--- START ---
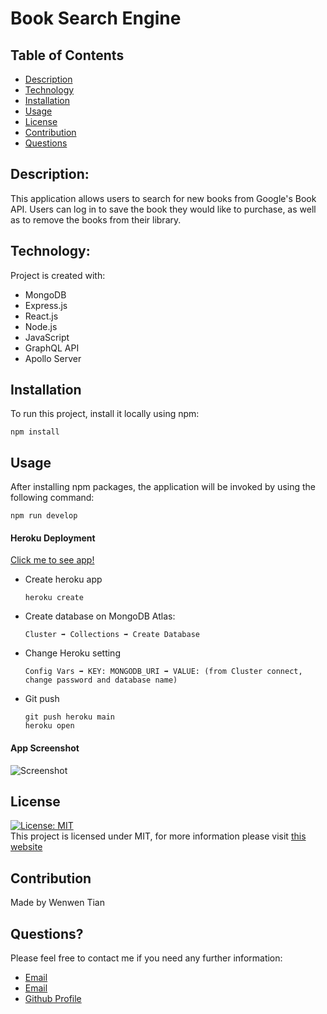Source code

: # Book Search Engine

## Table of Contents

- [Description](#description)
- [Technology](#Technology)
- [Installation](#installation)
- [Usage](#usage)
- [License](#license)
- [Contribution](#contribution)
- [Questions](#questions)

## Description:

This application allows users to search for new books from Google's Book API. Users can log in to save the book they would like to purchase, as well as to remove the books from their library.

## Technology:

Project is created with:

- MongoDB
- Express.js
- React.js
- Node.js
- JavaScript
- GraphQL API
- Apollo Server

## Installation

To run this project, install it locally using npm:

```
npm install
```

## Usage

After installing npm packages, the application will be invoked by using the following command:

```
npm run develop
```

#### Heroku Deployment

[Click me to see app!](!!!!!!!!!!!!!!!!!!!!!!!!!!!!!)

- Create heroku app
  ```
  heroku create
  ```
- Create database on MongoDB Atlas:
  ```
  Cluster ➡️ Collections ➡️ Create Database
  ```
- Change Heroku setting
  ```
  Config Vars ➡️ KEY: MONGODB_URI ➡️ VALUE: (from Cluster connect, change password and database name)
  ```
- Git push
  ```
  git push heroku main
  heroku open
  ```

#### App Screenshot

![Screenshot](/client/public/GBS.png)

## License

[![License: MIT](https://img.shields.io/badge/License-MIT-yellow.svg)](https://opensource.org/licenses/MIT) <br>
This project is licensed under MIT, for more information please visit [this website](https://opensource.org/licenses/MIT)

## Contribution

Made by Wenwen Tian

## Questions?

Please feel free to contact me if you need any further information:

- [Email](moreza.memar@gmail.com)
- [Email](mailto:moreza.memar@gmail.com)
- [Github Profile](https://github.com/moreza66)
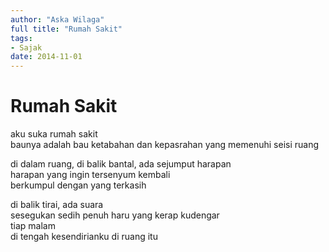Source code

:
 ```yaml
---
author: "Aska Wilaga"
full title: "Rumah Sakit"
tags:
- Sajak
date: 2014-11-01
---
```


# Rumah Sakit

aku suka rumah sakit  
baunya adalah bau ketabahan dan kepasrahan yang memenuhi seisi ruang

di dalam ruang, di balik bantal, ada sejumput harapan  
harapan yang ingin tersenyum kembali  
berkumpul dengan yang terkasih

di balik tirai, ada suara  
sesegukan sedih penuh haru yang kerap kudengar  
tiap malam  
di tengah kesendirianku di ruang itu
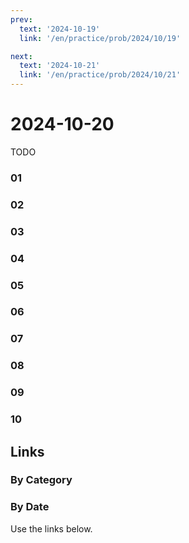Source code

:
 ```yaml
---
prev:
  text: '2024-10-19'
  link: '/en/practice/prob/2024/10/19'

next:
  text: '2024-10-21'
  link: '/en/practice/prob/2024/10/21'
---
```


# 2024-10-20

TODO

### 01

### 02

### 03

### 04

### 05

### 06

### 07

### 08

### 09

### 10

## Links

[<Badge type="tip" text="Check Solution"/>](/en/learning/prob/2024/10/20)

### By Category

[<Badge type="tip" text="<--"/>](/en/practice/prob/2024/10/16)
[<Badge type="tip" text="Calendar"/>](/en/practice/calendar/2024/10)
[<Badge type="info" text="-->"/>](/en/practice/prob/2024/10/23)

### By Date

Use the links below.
--- END ---
- _REQUIREMENT_: Look above for the line with "- JavaScript" and the line with "baunya adalah bau", then copy them and all lines in between exactly as written, and only those, without any pictures.

- _SOLUTION FOR THIS TASK_:
- JavaScript
- GraphQL API
- Apollo Server

## Installation

To run this project, install it locally using npm:

```
npm install
```

## Usage

After installing npm packages, the application will be invoked by using the following command:

```
npm run develop
```

#### Heroku Deployment

[Click me to see app!](!!!!!!!!!!!!!!!!!!!!!!!!!!!!!)

- Create heroku app
  ```
  heroku create
  ```
- Create database on MongoDB Atlas:
  ```
  Cluster ➡️ Collections ➡️ Create Database
  ```
- Change Heroku setting
  ```
  Config Vars ➡️ KEY: MONGODB_URI ➡️ VALUE: (from Cluster connect, change password and database name)
  ```
- Git push
  ```
  git push heroku main
  heroku open
  ```

#### App Screenshot

![Screenshot](/client/public/GBS.png)

## License

[![License: MIT](https://img.shields.io/badge/License-MIT-yellow.svg)](https://opensource.org/licenses/MIT) <br>
This project is licensed under MIT, for more information please visit [this website](https://opensource.org/licenses/MIT)

## Contribution

Made by Wenwen Tian

## Questions?

Please feel free to contact me if you need any further information:

- [Email](moreza.memar@gmail.com)
- [Email](mailto:moreza.memar@gmail.com)
- [Github Profile](https://github.com/moreza66)
Source code

:
 ```yaml
---
author: "Aska Wilaga"
full title: "Rumah Sakit"
tags:
- Sajak
date: 2014-11-01
---
```


# Rumah Sakit

aku suka rumah sakit  
baunya adalah bau ketabahan dan kepasrahan yang memenuhi seisi ruang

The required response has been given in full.